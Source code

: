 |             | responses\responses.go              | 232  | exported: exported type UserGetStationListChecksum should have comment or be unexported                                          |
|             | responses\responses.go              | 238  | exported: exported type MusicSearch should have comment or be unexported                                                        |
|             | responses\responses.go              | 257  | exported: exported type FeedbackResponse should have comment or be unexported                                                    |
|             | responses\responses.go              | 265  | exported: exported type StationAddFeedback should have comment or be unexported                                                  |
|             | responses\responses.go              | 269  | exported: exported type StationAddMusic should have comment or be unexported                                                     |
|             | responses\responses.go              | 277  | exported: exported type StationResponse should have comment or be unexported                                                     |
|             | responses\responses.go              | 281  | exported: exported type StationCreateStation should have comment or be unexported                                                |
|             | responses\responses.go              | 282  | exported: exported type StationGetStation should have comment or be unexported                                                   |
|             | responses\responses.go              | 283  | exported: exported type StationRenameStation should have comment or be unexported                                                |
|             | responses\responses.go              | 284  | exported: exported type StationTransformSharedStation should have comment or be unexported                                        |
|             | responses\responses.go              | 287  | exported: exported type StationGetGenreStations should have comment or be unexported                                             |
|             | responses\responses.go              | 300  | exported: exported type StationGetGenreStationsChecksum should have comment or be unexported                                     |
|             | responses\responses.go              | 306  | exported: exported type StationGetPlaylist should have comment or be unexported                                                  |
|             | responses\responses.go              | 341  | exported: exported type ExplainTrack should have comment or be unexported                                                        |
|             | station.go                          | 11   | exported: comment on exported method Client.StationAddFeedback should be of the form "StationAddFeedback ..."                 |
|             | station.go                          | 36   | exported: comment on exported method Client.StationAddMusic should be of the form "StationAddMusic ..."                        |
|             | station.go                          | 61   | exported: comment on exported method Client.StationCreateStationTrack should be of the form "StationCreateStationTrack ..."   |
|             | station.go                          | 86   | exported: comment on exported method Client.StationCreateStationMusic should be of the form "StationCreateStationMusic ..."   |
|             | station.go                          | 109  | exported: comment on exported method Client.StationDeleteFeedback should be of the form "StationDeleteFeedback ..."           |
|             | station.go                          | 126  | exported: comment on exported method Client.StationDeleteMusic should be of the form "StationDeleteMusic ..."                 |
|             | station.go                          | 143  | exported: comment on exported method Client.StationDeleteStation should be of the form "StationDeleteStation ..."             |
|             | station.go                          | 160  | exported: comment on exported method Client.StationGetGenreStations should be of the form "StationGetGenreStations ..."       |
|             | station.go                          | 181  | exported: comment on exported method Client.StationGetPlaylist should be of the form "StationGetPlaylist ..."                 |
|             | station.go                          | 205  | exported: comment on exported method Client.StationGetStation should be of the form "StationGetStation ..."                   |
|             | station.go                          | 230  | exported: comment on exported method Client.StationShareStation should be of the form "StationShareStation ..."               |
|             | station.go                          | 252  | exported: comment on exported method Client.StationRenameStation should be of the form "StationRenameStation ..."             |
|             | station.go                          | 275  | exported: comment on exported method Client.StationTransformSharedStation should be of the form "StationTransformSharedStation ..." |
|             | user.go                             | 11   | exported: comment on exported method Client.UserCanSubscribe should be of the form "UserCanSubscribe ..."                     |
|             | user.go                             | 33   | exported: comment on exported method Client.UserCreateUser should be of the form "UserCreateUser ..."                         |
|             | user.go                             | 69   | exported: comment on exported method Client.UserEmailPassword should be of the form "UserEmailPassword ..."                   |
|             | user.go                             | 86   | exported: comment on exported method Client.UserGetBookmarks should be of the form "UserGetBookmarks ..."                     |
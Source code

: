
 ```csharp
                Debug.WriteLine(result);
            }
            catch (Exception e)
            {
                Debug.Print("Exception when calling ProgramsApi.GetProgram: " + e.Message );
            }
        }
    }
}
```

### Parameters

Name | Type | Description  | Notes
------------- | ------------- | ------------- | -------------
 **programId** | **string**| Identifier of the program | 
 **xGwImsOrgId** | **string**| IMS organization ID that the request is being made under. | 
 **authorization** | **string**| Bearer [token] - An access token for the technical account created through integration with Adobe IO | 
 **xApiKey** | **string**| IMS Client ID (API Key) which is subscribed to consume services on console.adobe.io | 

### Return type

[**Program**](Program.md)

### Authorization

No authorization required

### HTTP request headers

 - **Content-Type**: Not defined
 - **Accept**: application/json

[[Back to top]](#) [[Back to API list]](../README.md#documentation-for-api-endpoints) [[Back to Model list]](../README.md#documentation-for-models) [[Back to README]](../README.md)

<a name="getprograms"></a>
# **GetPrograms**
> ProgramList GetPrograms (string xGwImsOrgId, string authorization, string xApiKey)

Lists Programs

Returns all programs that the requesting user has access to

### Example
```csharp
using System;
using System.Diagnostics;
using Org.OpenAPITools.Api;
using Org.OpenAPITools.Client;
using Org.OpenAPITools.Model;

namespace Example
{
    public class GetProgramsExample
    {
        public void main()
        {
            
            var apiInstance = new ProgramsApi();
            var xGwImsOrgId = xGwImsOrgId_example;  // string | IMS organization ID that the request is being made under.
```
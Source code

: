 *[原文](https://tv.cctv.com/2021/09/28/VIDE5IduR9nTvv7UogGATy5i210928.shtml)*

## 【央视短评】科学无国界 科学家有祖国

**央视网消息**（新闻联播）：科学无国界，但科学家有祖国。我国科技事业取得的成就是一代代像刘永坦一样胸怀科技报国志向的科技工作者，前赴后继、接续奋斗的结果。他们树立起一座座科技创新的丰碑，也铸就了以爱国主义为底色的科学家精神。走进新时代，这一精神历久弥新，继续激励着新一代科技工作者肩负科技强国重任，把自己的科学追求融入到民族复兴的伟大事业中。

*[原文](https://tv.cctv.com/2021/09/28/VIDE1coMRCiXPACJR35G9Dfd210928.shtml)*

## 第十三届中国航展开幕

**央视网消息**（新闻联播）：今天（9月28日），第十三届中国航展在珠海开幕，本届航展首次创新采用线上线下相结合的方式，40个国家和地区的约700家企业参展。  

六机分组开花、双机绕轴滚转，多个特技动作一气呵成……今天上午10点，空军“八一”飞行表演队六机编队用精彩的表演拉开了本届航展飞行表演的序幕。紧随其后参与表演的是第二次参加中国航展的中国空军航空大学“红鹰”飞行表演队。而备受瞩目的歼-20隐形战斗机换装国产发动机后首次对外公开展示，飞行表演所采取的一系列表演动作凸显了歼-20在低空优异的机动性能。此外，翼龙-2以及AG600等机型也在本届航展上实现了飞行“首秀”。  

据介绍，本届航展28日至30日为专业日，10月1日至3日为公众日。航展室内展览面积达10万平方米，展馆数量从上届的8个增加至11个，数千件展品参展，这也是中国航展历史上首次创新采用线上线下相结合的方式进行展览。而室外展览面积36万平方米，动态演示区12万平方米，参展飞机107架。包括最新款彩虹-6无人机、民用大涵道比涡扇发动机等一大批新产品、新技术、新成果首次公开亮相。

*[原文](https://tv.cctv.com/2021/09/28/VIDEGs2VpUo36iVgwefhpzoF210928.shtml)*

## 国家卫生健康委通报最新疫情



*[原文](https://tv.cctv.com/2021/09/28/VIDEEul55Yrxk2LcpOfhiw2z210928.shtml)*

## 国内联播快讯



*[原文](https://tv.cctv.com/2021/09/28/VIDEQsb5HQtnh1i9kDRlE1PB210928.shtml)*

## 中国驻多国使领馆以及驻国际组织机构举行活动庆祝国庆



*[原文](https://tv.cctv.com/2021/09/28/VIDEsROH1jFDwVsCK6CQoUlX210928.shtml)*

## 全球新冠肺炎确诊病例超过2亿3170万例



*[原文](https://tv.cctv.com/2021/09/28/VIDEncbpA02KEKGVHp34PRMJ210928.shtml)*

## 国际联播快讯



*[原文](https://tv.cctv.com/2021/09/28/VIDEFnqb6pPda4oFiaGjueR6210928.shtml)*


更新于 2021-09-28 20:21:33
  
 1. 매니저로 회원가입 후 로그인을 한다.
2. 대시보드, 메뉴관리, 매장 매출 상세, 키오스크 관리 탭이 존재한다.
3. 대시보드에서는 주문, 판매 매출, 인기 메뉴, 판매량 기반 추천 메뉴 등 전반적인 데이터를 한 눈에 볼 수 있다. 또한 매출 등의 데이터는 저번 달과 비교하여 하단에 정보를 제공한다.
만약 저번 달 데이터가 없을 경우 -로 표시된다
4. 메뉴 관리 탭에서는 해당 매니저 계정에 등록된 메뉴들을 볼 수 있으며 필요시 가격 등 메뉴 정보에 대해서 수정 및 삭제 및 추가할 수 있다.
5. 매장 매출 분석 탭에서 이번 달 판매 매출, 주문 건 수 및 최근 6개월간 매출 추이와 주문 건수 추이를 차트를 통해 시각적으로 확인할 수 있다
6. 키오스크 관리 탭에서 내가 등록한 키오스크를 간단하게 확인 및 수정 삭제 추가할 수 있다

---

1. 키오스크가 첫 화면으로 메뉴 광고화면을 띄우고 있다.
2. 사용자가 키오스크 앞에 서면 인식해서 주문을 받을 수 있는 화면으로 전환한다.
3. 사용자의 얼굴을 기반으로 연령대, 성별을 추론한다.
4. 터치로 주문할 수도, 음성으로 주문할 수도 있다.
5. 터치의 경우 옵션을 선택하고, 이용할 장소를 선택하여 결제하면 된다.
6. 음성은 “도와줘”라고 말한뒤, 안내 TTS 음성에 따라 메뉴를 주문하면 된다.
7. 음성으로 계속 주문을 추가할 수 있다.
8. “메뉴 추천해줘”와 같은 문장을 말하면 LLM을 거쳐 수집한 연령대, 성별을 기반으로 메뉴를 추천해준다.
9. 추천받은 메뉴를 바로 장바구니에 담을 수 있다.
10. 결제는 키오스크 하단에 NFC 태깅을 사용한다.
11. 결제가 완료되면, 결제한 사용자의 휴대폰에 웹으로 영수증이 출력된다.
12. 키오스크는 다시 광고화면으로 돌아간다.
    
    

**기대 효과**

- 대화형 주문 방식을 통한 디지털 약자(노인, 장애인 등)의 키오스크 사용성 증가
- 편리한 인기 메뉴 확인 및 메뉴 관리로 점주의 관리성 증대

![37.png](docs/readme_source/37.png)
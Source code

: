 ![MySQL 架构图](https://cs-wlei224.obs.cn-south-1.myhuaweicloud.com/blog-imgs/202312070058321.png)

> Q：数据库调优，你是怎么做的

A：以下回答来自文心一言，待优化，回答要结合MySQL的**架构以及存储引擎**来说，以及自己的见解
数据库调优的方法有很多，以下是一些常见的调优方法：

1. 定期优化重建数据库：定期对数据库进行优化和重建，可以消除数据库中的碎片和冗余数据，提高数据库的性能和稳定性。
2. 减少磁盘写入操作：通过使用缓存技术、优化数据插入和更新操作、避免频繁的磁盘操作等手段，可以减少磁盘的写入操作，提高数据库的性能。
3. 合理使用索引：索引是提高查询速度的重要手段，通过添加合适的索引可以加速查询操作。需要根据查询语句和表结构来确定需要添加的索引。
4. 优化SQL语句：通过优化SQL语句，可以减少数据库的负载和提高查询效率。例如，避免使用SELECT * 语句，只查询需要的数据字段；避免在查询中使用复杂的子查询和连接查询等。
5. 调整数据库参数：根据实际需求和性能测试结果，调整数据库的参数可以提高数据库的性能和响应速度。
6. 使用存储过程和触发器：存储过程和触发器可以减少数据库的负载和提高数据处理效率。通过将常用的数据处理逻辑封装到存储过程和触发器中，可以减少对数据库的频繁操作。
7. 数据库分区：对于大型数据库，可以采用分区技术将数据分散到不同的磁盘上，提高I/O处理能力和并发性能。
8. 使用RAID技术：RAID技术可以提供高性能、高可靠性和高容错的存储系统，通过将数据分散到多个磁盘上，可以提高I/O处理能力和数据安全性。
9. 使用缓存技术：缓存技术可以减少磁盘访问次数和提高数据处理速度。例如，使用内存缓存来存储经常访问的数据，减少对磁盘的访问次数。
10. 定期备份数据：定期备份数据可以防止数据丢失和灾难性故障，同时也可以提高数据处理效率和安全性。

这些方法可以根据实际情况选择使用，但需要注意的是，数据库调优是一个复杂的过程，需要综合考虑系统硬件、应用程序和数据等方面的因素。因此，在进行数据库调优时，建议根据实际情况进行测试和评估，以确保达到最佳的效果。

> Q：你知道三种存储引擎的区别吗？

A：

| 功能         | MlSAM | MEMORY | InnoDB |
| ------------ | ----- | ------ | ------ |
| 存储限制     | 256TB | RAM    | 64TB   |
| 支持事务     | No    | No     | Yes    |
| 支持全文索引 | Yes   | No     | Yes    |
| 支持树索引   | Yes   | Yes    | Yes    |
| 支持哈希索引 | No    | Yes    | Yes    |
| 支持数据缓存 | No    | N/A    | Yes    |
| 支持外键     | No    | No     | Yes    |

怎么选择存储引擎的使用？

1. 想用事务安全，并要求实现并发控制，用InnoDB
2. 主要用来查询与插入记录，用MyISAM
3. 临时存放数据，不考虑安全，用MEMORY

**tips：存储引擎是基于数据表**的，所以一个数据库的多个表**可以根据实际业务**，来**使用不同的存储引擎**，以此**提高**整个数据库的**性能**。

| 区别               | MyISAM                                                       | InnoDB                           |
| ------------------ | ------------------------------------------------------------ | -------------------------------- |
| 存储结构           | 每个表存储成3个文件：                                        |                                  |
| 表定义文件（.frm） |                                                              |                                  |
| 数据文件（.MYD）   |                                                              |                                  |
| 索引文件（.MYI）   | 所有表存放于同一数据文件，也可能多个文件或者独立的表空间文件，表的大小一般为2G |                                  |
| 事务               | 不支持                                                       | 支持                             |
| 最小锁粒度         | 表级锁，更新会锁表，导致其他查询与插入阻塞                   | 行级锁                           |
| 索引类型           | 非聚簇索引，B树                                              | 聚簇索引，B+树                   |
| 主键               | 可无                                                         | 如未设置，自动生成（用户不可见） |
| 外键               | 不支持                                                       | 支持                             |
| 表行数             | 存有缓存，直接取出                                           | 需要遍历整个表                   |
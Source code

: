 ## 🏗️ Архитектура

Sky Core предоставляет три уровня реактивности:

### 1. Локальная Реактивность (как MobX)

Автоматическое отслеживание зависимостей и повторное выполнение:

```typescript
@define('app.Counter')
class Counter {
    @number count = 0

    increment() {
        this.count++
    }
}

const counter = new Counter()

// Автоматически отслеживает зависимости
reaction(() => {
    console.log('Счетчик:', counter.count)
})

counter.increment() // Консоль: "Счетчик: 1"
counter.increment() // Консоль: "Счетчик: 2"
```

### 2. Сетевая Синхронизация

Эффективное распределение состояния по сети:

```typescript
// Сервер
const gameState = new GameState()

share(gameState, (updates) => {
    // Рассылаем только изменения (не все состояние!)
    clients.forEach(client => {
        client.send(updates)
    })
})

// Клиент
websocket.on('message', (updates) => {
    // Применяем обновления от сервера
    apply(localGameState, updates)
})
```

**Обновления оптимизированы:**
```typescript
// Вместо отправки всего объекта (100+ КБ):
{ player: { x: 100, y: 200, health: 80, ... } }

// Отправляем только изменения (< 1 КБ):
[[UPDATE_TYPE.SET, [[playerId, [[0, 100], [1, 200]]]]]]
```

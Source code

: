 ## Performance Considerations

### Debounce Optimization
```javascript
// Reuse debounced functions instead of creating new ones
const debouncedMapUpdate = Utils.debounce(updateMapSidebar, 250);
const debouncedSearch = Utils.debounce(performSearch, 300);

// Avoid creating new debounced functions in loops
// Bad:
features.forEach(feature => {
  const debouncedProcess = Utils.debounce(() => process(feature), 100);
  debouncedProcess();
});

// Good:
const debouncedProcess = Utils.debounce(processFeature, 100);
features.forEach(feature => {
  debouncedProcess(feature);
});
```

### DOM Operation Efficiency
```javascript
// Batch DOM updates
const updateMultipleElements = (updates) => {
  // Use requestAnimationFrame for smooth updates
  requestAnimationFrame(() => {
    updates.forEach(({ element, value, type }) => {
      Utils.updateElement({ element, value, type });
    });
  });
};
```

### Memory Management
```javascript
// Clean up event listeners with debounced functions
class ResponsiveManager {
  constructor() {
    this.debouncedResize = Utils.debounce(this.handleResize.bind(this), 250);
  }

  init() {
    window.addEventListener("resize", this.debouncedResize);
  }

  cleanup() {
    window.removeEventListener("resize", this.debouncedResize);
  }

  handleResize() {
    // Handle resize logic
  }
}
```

• [What the task requires]:
Find the string "console" in the material above. Then copy each line that has it.

• [Response area]:
 **xApiKey** | **string**| IMS Client ID (API Key) which is subscribed to consume services on console.adobe.io | 
    console.log('Счетчик:', counter.count)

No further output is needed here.